French sailboat class

The Espace 1000 (English: Space) is a French sailboat that was designed by Philippe Briand as a cruiser and first built in 1980.

The design was the first of the line of six Espace series boats of varying sizes that Jeanneau built in the 1980s. Its designation indicates its approximate length overall in centimeters.

==Production==
The design was built by Jeanneau in France, from 1980 to 1987, with 228 boats completed, but it is now out of production.

==Design==
The Espace 1000 is a recreational keelboat, built predominantly of fiberglass, with wood trim. It has an enclosed wheelhouse, a masthead sloop rig, with a single set of spreaders and aluminum spars with stainless steel wire rigging. The hull has a raked stem, a reverse transom, an internally mounted spade-type rudder controlled by a wheel in the cockpit and another in the wheelhouse. It has a stub keel and retractable centerboard or optional fixed fin keel. The centerboard version displaces 12787 lb and carries 4564 lb of ballast, while the fixed keel model displaces 12985 lb.

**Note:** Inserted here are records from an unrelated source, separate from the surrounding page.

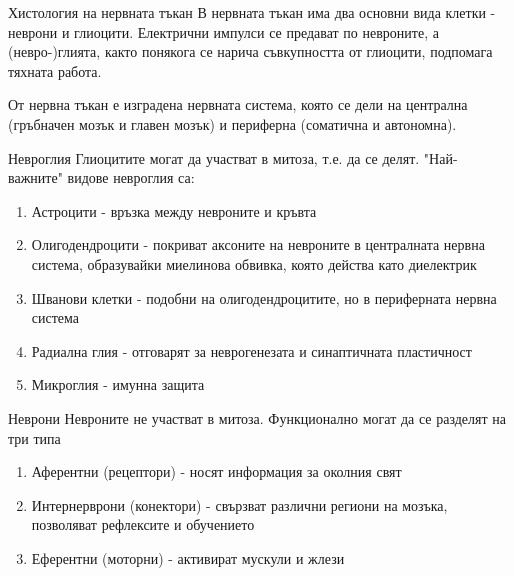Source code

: \begin{frame}[t]{Хистология на нервната тъкан}
    В нервната тъкан има два основни вида клетки - неврони и глиоцити.
    Електрични импулси се предават по невроните, а (невро-)глията, 
    както понякога се нарича съвкупността от глиоцити, подпомага тяхната работа.

    От нервна тъкан е изградена нервната система, която се дели на централна (гръбначен мозък и главен мозък) и периферна (соматична и автономна).

\end{frame}

\begin{frame}[t]{Невроглия}
    Глиоцитите могат да участват в митоза, т.е. да се делят. "Най-важните" видове невроглия са:
    \begin{enumerate}
        \item Астроцити - връзка между невроните и кръвта
        \item Олигодендроцити - покриват аксоните на невроните в централната нервна система, образувайки миелинова обвивка, която действа като диелектрик
        \item Шванови клетки - подобни на олигодендроцитите, но в периферната нервна система
        \item Радиална глия - отговарят за неврогенезата и синаптичната пластичност
        \item Микроглия - имунна защита
    \end{enumerate}
\end{frame}

\begin{frame}[t]{Неврони}
    Невроните не участват в митоза. Функционално могат да се разделят на три типа
    \begin{enumerate}
        \item Аферентни (рецептори) - носят информация за околния свят 
        \item Интернерврони (конектори) - свързват различни региони на мозъка, позволяват рефлексите и обучението 
        \item Еферентни (моторни) - активират мускули и жлези
    \end{enumerate}
\end{frame}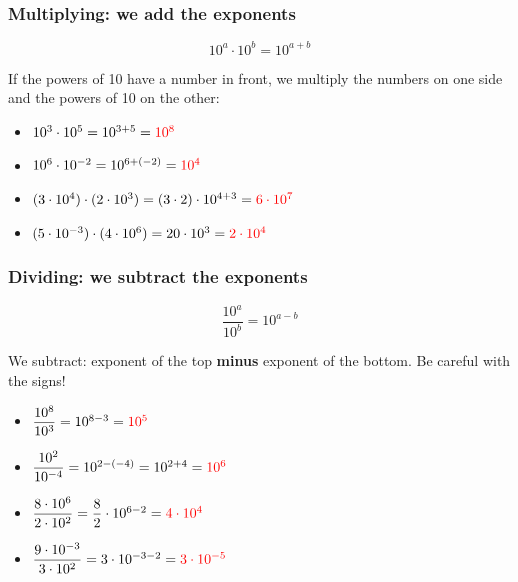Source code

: \subsubsection{Multiplying: we add the exponents}

\begin{equation*}
    10^{a} \cdot 10^{b} = 10^{a+b}
\end{equation*}

If the powers of 10 have a number in front, we multiply the numbers on one side and the powers of 10 on the other:

\begin{example}
    \begin{itemize}
        \item \(10^{3} \cdot 10^{5} = 10^{3+5} = \textcolor{red}{10^{8}}\)
        \item \(10^{6} \cdot 10^{-2} = 10^{6+(-2)} = \textcolor{red}{10^{4}}\)
        \item \((3 \cdot 10^{4}) \cdot (2 \cdot 10^{3}) = (3 \cdot 2) \cdot 10^{4+3} = \textcolor{red}{6 \cdot 10^{7}}\)
        \item \((5 \cdot 10^{-3}) \cdot (4 \cdot 10^{6}) = 20 \cdot 10^{3} = \textcolor{red}{2 \cdot 10^{4}}\)
    \end{itemize}
\end{example}

\subsubsection{Dividing: we subtract the exponents}

\begin{equation*}
    \dfrac{10^{a}}{10^{b}} = 10^{a-b}
\end{equation*}

We subtract: exponent of the top \textbf{minus} exponent of the bottom. Be careful with the signs!

\begin{example}
    \begin{itemize}
        \item \(\dfrac{10^{8}}{10^{3}} = 10^{8-3} = \textcolor{red}{10^{5}}\)
        \item \(\dfrac{10^{2}}{10^{-4}} = 10^{2-(-4)} = 10^{2+4} = \textcolor{red}{10^{6}}\)
        \item \(\dfrac{8 \cdot 10^{6}}{2 \cdot 10^{2}} = \dfrac{8}{2} \cdot 10^{6-2} = \textcolor{red}{4 \cdot 10^{4}}\)
        \item \(\dfrac{9 \cdot 10^{-3}}{3 \cdot 10^{2}} = 3 \cdot 10^{-3-2} = \textcolor{red}{3 \cdot 10^{-5}}\)
    \end{itemize}
\end{example}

The keel-equipped version of the boat has a draft of 5.41 ft, while the centerboard-equipped version has a draft of 7.32 ft with the centerboard extended and 4.00 ft with it retracted, allowing operation in shallow water or ground transportation on a trailer.

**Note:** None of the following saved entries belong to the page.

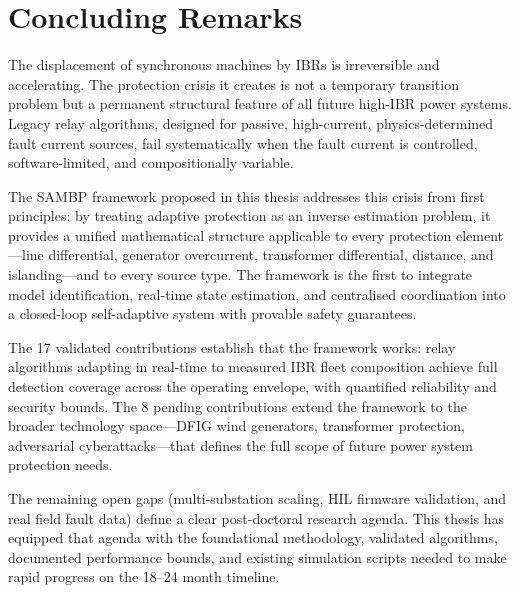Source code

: \section{Concluding Remarks}
\label{sec:ch13_concluding}

The displacement of synchronous machines by IBRs is irreversible and
accelerating. The protection crisis it creates is not a temporary
transition problem but a permanent structural feature of all future
high-IBR power systems. Legacy relay algorithms, designed for passive,
high-current, physics-determined fault current sources, fail systematically
when the fault current is controlled, software-limited, and compositionally
variable.

The SAMBP framework proposed in this thesis addresses this crisis from
first principles: by treating adaptive protection as an inverse estimation
problem, it provides a unified mathematical structure applicable to every
protection element---line differential, generator overcurrent, transformer
differential, distance, and islanding---and to every source type.
The framework is the first to integrate model identification, real-time
state estimation, and centralised coordination into a closed-loop self-adaptive
system with provable safety guarantees.

The 17 validated contributions establish that the framework works: relay
algorithms adapting in real-time to measured IBR fleet composition achieve
full detection coverage across the operating envelope, with quantified
reliability and security bounds. The 8 pending contributions extend the
framework to the broader technology space---DFIG wind generators,
transformer protection, adversarial cyberattacks---that defines the full
scope of future power system protection needs.

The remaining open gaps (multi-substation scaling, HIL firmware validation,
and real field fault data) define a clear post-doctoral research agenda.
This thesis has equipped that agenda with the foundational methodology,
validated algorithms, documented performance bounds, and existing simulation
scripts needed to make rapid progress on the 18--24 month timeline.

The boat is fitted with an inboard engine for docking and maneuvering. The fuel tank holds 53 u.s.gal and the fresh water tank has a capacity of 66 u.s.gal.

The design has sleeping accommodation for seven people, with a double "V"-berth in the bow cabin, an L-shaped settee and a straight settee in the main cabin and an aft cabin with a double berth. The galley is located on the starboard side just forward of the companionway ladder. The galley is equipped with a two-burner stove, ice box and a double sink. A navigation station is opposite the galley in the wheelhouse, on the boat's centerline. The head is located just aft of the bow cabin on the port side and includes a shower.

For sailing downwind the design may be equipped with a symmetrical spinnaker.

The design has a hull speed of 7.2 kn.